GCS to BigQuery: Steps to Move Data Instantly

on Tutorials • April 11th, 2020 • Write for Hevo

Almost all applications need to use some kind of persistent durable storage to get their job done. This might be to store information about user accounts, images you want to capture or serve a time series of events that are happening that you want to analyze.

Not surprisingly the Google Cloud Platform can store all these things. However, because different applications have different storage requirements, the Google Cloud Platform has not one but 5 ways of storing persistent data.

The storage services offered on the Google Cloud Platform are:

  • Cloud Bigtablea scalable IaaS NoSQL database service designed for large companies and enterprises who often have Big Data analytics needs with complex backend workloads.
  • Cloud Datastorea scalable NoSQL database optimized for serving transactional data to applications.
  • Cloud SQLa Managed SQL Database.
  • Cloud Storagea secure and durable object storage store that can scale to exabytes of data.
  • Cloud BigQueryan enterprise data warehouse

BigQuery and Cloud Storage are two of five storage options available in the Google Cloud Platform. Depending on your application, you might use one or several of these services to get the job done.

Cloud Bigtable, Cloud Datastore, and Cloud SQL are primarily operational databases. They are intended to be used as part of an application.

Understanding Google BigQuery

As you scale and grow the number of customers, everything else scales, servers, difficulty, data, etc. You are then faced with the challenge of transforming the way your business/organization ingests, processes, cleans, analyzes, and reports on corporate data.

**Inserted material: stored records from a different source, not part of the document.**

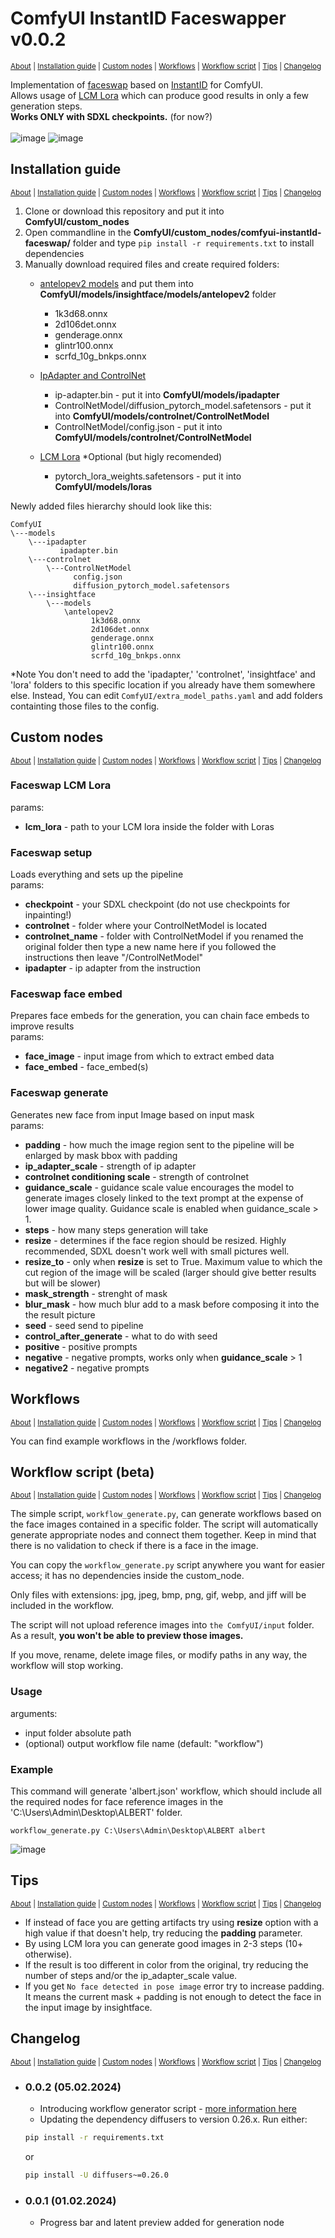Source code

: # ComfyUI InstantID Faceswapper v0.0.2
<sub>[About](#comfyui-instantid-faceswapper) | [Installation guide](#installation-guide) | [Custom nodes](#custom-nodes) | [Workflows](#workflows) | [Workflow script](#workflow-script-beta) | [Tips](#tips) | [Changelog](#changelog)</sub>

Implementation of [faceswap](https://github.com/nosiu/InstantID-faceswap/tree/main) based on [InstantID](https://github.com/InstantID/InstantID) for ComfyUI. \
Allows usage of [LCM Lora](https://huggingface.co/latent-consistency/lcm-lora-sdxl) which can produce good results in only a few generation steps.
</br>
**Works ONLY with SDXL checkpoints.** (for now?)
</br>
</br>
![image](https://github.com/nosiu/comfyui-instantId-faceswap/assets/5691179/b69e11cf-ea77-4f41-95cc-c0ea84269e7b)
![image](https://github.com/nosiu/comfyui-instantId-faceswap/assets/5691179/597a0b1d-21fd-44ac-945a-9df4fd73eda4)



## Installation guide
<sub>[About](#comfyui-instantid-faceswapper) | [Installation guide](#installation-guide) | [Custom nodes](#custom-nodes) | [Workflows](#workflows) | [Workflow script](#workflow-script-beta) | [Tips](#tips) | [Changelog](#changelog)</sub>

1. Clone or download this repository and put it into **ComfyUI/custom_nodes**
2. Open commandline in the  **ComfyUI/custom_nodes/comfyui-instantId-faceswap/** folder and type `pip install -r requirements.txt` to install dependencies
3. Manually download required files and create required folders:
    - [antelopev2 models](https://huggingface.co/DIAMONIK7777/antelopev2/tree/main)
      and put them into **ComfyUI/models/insightface/models/antelopev2** folder
       -  1k3d68.onnx
       -  2d106det.onnx
       -  genderage.onnx
       -  glintr100.onnx
       -  scrfd_10g_bnkps.onnx

    - [IpAdapter and ControlNet](https://huggingface.co/InstantX/InstantID/tree/main)
       - ip-adapter.bin - put it into **ComfyUI/models/ipadapter**
       - ControlNetModel/diffusion_pytorch_model.safetensors - put it into **ComfyUI/models/controlnet/ControlNetModel**
       - ControlNetModel/config.json - put it into **ComfyUI/models/controlnet/ControlNetModel**

    - [LCM Lora](https://huggingface.co/latent-consistency/lcm-lora-sdxl/tree/main) *Optional (but higly recomended)
       - pytorch_lora_weights.safetensors - put it into **ComfyUI/models/loras**

Newly added files hierarchy should look like this:
```
ComfyUI
\---models
    \---ipadapter
           ipadapter.bin
    \---controlnet
        \---ControlNetModel
              config.json
              diffusion_pytorch_model.safetensors
    \---insightface
        \---models
            \antelopev2
                  1k3d68.onnx
                  2d106det.onnx
                  genderage.onnx
                  glintr100.onnx
                  scrfd_10g_bnkps.onnx
```
*Note You don't need to add the 'ipadapter,' 'controlnet', 'insightface' and 'lora' folders to this specific location if you already have them somewhere else.
Instead, You can edit `ComfyUI/extra_model_paths.yaml` and add folders containting those files to the config.

## Custom nodes
<sub>[About](#comfyui-instantid-faceswapper) | [Installation guide](#installation-guide) | [Custom nodes](#custom-nodes) | [Workflows](#workflows) | [Workflow script](#workflow-script-beta) | [Tips](#tips) | [Changelog](#changelog)</sub>

### Faceswap LCM Lora
   params:
   - **lcm_lora** - path to your LCM lora inside the folder with Loras

### Faceswap setup
   Loads everything and sets up the pipeline \
   params:
   - **checkpoint** - your SDXL checkpoint (do not use checkpoints for inpainting!)
   - **controlnet** - folder where your ControlNetModel is located
   - **controlnet_name** - folder with ControlNetModel if you renamed the original folder then type a new name here if you followed the instructions then leave "/ControlNetModel"
   - **ipadapter** - ip adapter from the instruction

### Faceswap face embed
   Prepares face embeds for the generation, you can chain face embeds to improve results \
   params:
   - **face_image** - input image from which to extract embed data
   - **face_embed** - face_embed(s)


### Faceswap generate
   Generates new face from input Image based on input mask \
   params:
   - **padding** - how much the image region sent to the pipeline will be enlarged by mask bbox with padding
   - **ip_adapter_scale** - strength of ip adapter
   - **controlnet conditioning scale** - strength of controlnet
   - **guidance_scale** - guidance scale value encourages the model to generate images closely linked to the text prompt at the expense of lower image quality. Guidance scale is enabled when guidance_scale > 1.
   - **steps** - how many steps generation will take
   - **resize** - determines if the face region should be resized. Highly recommended, SDXL doesn't work well with small pictures well.
   - **resize_to** - only when **resize** is set to True. Maximum value to which the cut region of the image will be scaled (larger should give better results but will be slower)
   - **mask_strength** - strenght of mask
   - **blur_mask** - how much blur add to a mask before composing it into the the result picture
   - **seed** - seed send to pipeline
   - **control_after_generate** - what to do with seed
   - **positive** - positive prompts
   - **negative** - negative prompts, works only when **guidance_scale** > 1
   - **negative2** - negative prompts

## Workflows
<sub>[About](#comfyui-instantid-faceswapper) | [Installation guide](#installation-guide) | [Custom nodes](#custom-nodes) | [Workflows](#workflows) | [Workflow script](#workflow-script-beta) | [Tips](#tips) | [Changelog](#changelog)</sub>

You can find example workflows in the /workflows folder.

## Workflow script (beta)
<sub>[About](#comfyui-instantid-faceswapper) | [Installation guide](#installation-guide) | [Custom nodes](#custom-nodes) | [Workflows](#workflows) | [Workflow script](#workflow-script-beta) | [Tips](#tips) | [Changelog](#changelog)</sub>

The simple script, `workflow_generate.py`, can generate workflows based on the face images contained in a specific folder. The script will automatically generate appropriate nodes and connect them together. Keep in mind that there is no validation to check if there is a face in the image.

You can copy the `workflow_generate.py` script anywhere you want for easier access; it has no dependencies inside the custom_node.

Only files with extensions: jpg, jpeg, bmp, png, gif, webp, and jiff will be included in the workflow.

The script will not upload reference images into `the ComfyUI/input` folder. As a result, **you won't be able to preview those images.**

If you move, rename, delete image files, or modify paths in any way, the workflow will stop working.

### Usage
arguments:
- input folder absolute path
- (optional) output workflow file name (default: "workflow")

### Example
This command will generate 'albert.json' workflow, which should include all the required nodes for face reference images in the 'C:\Users\Admin\Desktop\ALBERT' folder.

```
workflow_generate.py C:\Users\Admin\Desktop\ALBERT albert
```
![image](https://github.com/nosiu/comfyui-instantId-faceswap/assets/5691179/1b0f0306-5207-4447-9844-d148aa234450)

## Tips
<sub>[About](#comfyui-instantid-faceswapper) | [Installation guide](#installation-guide) | [Custom nodes](#custom-nodes) | [Workflows](#workflows) | [Workflow script](#workflow-script-beta) | [Tips](#tips) | [Changelog](#changelog)</sub>

- If instead of face you are getting artifacts try using **resize** option with a high value if that doesn't help, try reducing the **padding** parameter.
- By using LCM lora you can generate good images in 2-3 steps (10+ otherwise).
- If the result is too different in color from the original, try reducing the number of steps and/or the ip_adapter_scale value.
- If you get `No face detected in pose image` error try to increase padding. It means the current mask + padding is not enough to detect the face in the input image by insightface.

## Changelog
<sub>[About](#comfyui-instantid-faceswapper) | [Installation guide](#installation-guide) | [Custom nodes](#custom-nodes) | [Workflows](#workflows) | [Workflow script](#workflow-script-beta) | [Tips](#tips) | [Changelog](#changelog)</sub>

- ### 0.0.2 (05.02.2024)
   - Introducing workflow generator script - [more information here](#workflow-script-beta)
   - Updating the dependency diffusers to version 0.26.x. Run either:
   ```bash
   pip install -r requirements.txt
   ```
   or
   ```bash
   pip install -U diffusers~=0.26.0
   ```

- ### 0.0.1 (01.02.2024)
  - Progress bar and latent preview added for  generation node
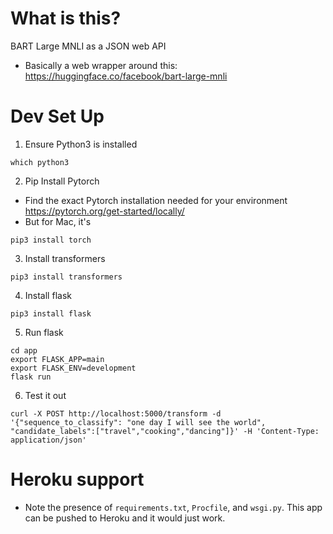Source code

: # What is this?
BART Large MNLI as a JSON web API
- Basically a web wrapper around this: https://huggingface.co/facebook/bart-large-mnli

# Dev Set Up

1. Ensure Python3 is installed

```
which python3
```

2. Pip Install Pytorch
- Find the exact Pytorch installation needed for your environment https://pytorch.org/get-started/locally/
- But for Mac, it's

```
pip3 install torch
```

3. Install transformers

```
pip3 install transformers
```

4. Install flask

```
pip3 install flask
```

5. Run flask

```
cd app
export FLASK_APP=main
export FLASK_ENV=development
flask run
```

6. Test it out

```
curl -X POST http://localhost:5000/transform -d '{"sequence_to_classify": "one day I will see the world", "candidate_labels":["travel","cooking","dancing"]}' -H 'Content-Type: application/json'
```


# Heroku support
- Note the presence of `requirements.txt`, `Procfile`, and `wsgi.py`.  This app can be pushed to Heroku and it would just work.


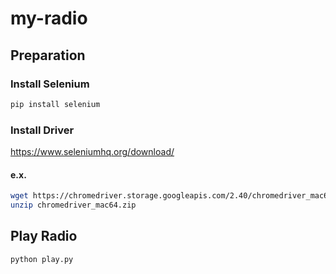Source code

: # my-radio

## Preparation

### Install Selenium

```bash
pip install selenium
```

### Install Driver

https://www.seleniumhq.org/download/

#### e.x.

```bash
wget https://chromedriver.storage.googleapis.com/2.40/chromedriver_mac64.zip
unzip chromedriver_mac64.zip
```

## Play Radio

```bash
python play.py
```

How do you store and analyze data from all your corporate divisions – 

BigQuery allows you to take all the data from different business divisions (Marketing, Sales, IT, Finance, etc.) and consolidate it in a secure cloud warehouse. The data here can then be made available to the analysts and stakeholders in the company to perform in-depth analysis.

BigQuery is an analytical database. It is both a storage service and a powerful analysis service which is why it is listed under BigData on the Google Developer Console.

The power of BigQuery is its ability to run SQL queries over Terabytes of data in seconds. It can manage large data (Exabyte-scale) and you can run analysis on billions and billions of rows. You interact with BigQuery using SQL. BigQuery is fully managed and serverless so you don’t have to worry about spinning up clusters and managing resources, that’s all done for you.

Why choose BigQuery as your Cloud DataWarehouse?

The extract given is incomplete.